-- WHAT IS NEEDED --
Retype word for word the lines of the data below, from the first to the one bearing "[iCivics](https://icivics.org/) is a", with that one included.

-- MATERIAL FOR THE TASK --
+--
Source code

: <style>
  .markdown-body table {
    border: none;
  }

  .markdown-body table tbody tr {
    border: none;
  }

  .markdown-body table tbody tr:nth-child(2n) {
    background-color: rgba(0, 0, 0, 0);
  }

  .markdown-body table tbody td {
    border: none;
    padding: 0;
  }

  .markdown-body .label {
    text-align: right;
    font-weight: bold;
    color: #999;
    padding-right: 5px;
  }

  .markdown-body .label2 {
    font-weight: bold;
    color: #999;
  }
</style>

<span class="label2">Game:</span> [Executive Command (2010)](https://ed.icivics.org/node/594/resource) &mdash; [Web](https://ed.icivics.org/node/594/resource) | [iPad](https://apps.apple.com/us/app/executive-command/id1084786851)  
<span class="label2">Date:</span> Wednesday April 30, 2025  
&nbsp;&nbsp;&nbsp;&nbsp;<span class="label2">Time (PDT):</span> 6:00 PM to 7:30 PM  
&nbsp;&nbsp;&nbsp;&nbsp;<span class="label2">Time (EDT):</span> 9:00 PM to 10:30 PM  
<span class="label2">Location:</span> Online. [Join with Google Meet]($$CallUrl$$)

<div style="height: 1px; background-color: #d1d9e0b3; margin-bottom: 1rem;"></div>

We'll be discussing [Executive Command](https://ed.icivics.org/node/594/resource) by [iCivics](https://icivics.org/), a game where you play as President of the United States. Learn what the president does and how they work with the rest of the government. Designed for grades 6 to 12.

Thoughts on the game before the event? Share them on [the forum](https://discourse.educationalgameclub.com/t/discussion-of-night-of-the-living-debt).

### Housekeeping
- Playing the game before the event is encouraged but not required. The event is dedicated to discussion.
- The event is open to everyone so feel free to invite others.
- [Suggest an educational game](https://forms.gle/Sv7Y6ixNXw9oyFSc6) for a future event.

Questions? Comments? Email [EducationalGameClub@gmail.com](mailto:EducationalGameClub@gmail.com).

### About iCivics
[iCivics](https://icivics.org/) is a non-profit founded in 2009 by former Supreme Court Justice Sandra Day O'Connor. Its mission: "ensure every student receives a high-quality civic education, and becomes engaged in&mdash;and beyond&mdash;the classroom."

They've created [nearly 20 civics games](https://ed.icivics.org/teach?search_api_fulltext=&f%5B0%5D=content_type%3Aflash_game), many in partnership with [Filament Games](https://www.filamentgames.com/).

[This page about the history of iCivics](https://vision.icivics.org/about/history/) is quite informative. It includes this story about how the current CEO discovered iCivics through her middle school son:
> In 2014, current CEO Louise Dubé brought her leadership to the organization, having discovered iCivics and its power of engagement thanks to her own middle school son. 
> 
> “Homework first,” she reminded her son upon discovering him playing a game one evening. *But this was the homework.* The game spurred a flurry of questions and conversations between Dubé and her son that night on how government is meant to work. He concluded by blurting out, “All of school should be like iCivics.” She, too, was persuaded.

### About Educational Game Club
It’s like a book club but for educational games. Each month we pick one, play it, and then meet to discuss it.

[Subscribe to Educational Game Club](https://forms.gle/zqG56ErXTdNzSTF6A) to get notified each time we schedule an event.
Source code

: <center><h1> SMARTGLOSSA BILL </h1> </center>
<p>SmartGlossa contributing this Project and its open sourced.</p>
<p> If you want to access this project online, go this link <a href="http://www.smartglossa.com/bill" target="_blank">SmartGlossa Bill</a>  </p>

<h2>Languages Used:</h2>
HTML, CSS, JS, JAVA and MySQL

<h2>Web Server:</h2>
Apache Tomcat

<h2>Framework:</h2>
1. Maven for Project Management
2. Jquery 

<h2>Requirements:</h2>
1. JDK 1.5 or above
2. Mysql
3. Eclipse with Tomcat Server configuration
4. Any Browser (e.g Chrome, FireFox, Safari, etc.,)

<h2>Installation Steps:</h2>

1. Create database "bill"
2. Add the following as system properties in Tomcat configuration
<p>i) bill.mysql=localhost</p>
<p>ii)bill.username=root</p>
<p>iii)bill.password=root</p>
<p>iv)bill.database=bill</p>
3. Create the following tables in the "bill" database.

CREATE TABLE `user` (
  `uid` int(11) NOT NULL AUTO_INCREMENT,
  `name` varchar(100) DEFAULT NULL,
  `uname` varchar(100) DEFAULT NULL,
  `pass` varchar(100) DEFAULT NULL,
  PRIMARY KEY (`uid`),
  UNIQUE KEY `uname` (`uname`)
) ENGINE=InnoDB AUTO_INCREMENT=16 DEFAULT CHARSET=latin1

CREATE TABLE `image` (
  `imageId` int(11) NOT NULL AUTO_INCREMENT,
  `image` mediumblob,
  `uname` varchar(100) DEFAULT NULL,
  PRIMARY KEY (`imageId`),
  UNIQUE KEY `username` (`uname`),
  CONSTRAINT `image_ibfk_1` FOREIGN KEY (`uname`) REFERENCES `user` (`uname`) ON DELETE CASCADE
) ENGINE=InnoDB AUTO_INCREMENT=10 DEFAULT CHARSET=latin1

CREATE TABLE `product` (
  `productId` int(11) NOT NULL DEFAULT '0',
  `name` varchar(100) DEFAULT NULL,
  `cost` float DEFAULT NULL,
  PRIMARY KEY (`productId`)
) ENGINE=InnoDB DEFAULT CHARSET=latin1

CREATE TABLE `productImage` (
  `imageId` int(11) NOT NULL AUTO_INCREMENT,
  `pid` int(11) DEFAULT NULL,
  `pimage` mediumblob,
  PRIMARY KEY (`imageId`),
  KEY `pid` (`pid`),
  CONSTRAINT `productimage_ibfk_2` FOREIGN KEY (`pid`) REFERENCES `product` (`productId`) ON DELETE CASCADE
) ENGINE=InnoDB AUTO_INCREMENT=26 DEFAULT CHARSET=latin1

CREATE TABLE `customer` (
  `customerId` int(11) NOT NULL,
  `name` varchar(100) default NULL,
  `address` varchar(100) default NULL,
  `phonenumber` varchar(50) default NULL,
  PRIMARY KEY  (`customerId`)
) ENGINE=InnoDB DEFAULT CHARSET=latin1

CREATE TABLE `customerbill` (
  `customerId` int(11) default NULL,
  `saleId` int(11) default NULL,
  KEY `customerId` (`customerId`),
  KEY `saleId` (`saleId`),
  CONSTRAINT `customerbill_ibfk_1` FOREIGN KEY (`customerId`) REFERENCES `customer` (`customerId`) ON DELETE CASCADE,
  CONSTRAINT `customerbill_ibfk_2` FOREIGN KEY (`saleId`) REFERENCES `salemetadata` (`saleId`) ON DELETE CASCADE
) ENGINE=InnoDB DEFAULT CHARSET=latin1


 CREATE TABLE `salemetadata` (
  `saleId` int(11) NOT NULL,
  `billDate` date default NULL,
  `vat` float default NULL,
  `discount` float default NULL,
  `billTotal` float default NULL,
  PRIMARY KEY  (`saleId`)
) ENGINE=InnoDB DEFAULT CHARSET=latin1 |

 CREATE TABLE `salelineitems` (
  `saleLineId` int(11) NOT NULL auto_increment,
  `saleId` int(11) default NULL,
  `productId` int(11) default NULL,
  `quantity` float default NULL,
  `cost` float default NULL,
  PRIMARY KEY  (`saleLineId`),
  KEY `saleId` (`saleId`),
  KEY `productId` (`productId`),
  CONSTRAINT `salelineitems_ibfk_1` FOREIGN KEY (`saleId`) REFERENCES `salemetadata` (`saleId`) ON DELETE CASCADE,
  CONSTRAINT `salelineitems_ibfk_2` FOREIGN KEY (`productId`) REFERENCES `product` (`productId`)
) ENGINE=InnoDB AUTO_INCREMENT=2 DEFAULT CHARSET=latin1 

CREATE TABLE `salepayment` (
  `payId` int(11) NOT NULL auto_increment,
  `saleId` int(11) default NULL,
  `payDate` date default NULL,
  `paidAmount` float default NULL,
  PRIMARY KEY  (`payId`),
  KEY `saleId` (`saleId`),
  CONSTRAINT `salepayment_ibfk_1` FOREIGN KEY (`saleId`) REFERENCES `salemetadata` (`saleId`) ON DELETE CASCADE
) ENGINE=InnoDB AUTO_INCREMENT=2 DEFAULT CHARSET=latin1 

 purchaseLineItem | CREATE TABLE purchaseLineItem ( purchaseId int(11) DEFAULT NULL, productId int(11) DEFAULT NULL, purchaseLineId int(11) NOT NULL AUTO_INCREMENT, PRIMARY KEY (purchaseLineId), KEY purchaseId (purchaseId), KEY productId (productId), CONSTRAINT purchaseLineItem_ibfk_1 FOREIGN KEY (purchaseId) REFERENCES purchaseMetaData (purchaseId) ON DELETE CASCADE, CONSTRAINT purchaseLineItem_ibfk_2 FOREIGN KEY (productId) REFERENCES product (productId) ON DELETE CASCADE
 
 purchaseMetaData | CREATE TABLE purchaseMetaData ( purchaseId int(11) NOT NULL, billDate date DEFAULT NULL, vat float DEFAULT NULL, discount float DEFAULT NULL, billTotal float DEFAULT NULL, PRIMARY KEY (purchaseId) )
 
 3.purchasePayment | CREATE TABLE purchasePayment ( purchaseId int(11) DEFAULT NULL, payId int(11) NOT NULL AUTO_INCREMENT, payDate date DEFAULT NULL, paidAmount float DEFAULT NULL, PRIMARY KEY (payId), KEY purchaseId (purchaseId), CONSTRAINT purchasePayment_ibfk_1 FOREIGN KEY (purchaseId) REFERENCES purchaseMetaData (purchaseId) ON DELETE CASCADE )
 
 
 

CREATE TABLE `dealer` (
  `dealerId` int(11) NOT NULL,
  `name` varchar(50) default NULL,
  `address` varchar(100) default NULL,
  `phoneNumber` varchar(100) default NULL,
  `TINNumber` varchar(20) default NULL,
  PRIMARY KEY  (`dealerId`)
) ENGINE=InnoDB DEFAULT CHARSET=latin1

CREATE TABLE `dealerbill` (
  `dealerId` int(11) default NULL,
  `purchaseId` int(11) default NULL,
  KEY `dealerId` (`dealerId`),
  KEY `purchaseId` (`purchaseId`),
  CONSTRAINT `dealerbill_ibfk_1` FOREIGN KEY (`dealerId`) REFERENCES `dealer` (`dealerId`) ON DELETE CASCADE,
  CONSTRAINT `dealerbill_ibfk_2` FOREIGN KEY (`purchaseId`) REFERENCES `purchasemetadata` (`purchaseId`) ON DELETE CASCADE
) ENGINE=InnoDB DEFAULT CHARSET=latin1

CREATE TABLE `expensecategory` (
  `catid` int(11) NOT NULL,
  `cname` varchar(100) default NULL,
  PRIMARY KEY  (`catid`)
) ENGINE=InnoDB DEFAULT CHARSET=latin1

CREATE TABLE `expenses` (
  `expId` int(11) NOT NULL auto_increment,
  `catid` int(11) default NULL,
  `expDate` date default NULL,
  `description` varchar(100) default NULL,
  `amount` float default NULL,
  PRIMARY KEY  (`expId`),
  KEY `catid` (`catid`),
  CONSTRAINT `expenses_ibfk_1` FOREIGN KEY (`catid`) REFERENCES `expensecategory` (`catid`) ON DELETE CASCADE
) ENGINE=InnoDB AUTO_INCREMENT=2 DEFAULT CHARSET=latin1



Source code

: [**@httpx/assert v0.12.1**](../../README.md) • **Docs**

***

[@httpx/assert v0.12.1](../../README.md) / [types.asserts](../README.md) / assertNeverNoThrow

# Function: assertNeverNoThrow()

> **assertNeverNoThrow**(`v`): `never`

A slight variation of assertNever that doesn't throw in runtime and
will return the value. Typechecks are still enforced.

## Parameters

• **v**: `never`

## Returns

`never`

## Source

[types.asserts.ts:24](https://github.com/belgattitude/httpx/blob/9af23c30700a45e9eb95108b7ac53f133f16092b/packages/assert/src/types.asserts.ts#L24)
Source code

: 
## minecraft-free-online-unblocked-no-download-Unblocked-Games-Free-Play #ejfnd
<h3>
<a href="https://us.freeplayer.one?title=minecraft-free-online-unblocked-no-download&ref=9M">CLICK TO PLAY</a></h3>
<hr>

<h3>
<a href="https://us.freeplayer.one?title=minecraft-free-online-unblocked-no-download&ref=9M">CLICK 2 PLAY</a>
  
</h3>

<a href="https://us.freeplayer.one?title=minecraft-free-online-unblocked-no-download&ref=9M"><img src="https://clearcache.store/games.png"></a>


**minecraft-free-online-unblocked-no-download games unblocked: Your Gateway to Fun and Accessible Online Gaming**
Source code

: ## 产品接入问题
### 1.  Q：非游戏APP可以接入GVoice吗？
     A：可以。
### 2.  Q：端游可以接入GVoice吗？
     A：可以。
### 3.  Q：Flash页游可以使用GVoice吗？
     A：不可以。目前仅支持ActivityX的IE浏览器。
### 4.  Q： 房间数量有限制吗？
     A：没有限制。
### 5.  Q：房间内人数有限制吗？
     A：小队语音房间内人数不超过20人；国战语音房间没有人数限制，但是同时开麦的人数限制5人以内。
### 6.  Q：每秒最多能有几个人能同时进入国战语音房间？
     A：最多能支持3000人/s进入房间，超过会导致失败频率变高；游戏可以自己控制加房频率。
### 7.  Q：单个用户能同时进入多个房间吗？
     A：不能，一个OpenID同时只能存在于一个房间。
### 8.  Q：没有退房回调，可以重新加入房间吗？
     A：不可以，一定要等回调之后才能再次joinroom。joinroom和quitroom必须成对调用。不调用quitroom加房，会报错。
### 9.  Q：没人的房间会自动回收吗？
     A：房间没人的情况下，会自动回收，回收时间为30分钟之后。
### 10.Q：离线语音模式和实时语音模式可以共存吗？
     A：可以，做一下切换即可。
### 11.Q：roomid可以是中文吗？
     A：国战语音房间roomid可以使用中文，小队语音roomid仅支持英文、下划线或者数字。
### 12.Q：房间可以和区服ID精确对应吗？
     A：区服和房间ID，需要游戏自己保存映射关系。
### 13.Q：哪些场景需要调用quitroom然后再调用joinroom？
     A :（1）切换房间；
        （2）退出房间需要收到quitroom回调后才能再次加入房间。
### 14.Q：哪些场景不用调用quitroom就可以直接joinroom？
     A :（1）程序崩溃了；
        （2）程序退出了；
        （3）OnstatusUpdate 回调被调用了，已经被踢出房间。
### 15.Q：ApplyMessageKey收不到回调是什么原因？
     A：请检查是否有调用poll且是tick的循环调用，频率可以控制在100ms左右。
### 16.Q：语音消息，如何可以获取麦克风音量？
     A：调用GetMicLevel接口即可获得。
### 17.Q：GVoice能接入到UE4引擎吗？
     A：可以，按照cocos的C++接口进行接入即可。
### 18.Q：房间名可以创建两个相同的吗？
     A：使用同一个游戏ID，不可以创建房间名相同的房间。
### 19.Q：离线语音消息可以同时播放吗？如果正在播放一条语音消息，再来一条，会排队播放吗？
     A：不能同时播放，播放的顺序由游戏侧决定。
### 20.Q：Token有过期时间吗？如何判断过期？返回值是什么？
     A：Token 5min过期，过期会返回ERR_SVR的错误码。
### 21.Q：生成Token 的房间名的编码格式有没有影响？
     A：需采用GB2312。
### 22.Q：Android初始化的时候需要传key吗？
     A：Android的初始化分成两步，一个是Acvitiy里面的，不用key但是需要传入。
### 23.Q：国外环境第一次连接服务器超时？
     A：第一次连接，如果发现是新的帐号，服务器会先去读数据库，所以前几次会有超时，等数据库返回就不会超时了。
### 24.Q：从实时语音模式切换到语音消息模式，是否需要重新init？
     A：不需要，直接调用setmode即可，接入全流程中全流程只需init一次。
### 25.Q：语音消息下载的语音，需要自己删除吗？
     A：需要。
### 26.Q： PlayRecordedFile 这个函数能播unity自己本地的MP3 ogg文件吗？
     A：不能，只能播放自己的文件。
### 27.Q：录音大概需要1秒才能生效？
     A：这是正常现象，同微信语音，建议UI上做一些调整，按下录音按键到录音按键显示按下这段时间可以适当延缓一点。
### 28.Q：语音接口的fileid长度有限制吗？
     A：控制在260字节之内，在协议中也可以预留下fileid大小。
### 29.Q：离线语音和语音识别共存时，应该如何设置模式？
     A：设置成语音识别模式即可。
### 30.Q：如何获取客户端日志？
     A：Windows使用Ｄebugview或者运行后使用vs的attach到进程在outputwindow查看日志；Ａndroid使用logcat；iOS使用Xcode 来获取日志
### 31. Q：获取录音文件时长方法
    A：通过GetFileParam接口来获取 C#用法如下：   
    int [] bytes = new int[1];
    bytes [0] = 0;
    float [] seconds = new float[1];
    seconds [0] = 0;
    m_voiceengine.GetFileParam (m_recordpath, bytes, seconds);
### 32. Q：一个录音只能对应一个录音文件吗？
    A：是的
+--
-- ANSWER --
Source code

: <style>
  .markdown-body table {
    border: none;
  }

  .markdown-body table tbody tr {
    border: none;
  }

  .markdown-body table tbody tr:nth-child(2n) {
    background-color: rgba(0, 0, 0, 0);
  }

  .markdown-body table tbody td {
    border: none;
    padding: 0;
  }

  .markdown-body .label {
    text-align: right;
    font-weight: bold;
    color: #999;
    padding-right: 5px;
  }

  .markdown-body .label2 {
    font-weight: bold;
    color: #999;
  }
</style>

<span class="label2">Game:</span> [Executive Command (2010)](https://ed.icivics.org/node/594/resource) &mdash; [Web](https://ed.icivics.org/node/594/resource) | [iPad](https://apps.apple.com/us/app/executive-command/id1084786851)  
<span class="label2">Date:</span> Wednesday April 30, 2025  
&nbsp;&nbsp;&nbsp;&nbsp;<span class="label2">Time (PDT):</span> 6:00 PM to 7:30 PM  
&nbsp;&nbsp;&nbsp;&nbsp;<span class="label2">Time (EDT):</span> 9:00 PM to 10:30 PM  
<span class="label2">Location:</span> Online. [Join with Google Meet]($$CallUrl$$)

<div style="height: 1px; background-color: #d1d9e0b3; margin-bottom: 1rem;"></div>

We'll be discussing [Executive Command](https://ed.icivics.org/node/594/resource) by [iCivics](https://icivics.org/), a game where you play as President of the United States. Learn what the president does and how they work with the rest of the government. Designed for grades 6 to 12.

Thoughts on the game before the event? Share them on [the forum](https://discourse.educationalgameclub.com/t/discussion-of-night-of-the-living-debt).

### Housekeeping
- Playing the game before the event is encouraged but not required. The event is dedicated to discussion.
- The event is open to everyone so feel free to invite others.
- [Suggest an educational game](https://forms.gle/Sv7Y6ixNXw9oyFSc6) for a future event.

Questions? Comments? Email [EducationalGameClub@gmail.com](mailto:EducationalGameClub@gmail.com).

### About iCivics
[iCivics](https://icivics.org/) is a non-profit founded in 2009 by former Supreme Court Justice Sandra Day O'Connor. Its mission: "ensure every student receives a high-quality civic education, and becomes engaged in&mdash;and beyond&mdash;the classroom."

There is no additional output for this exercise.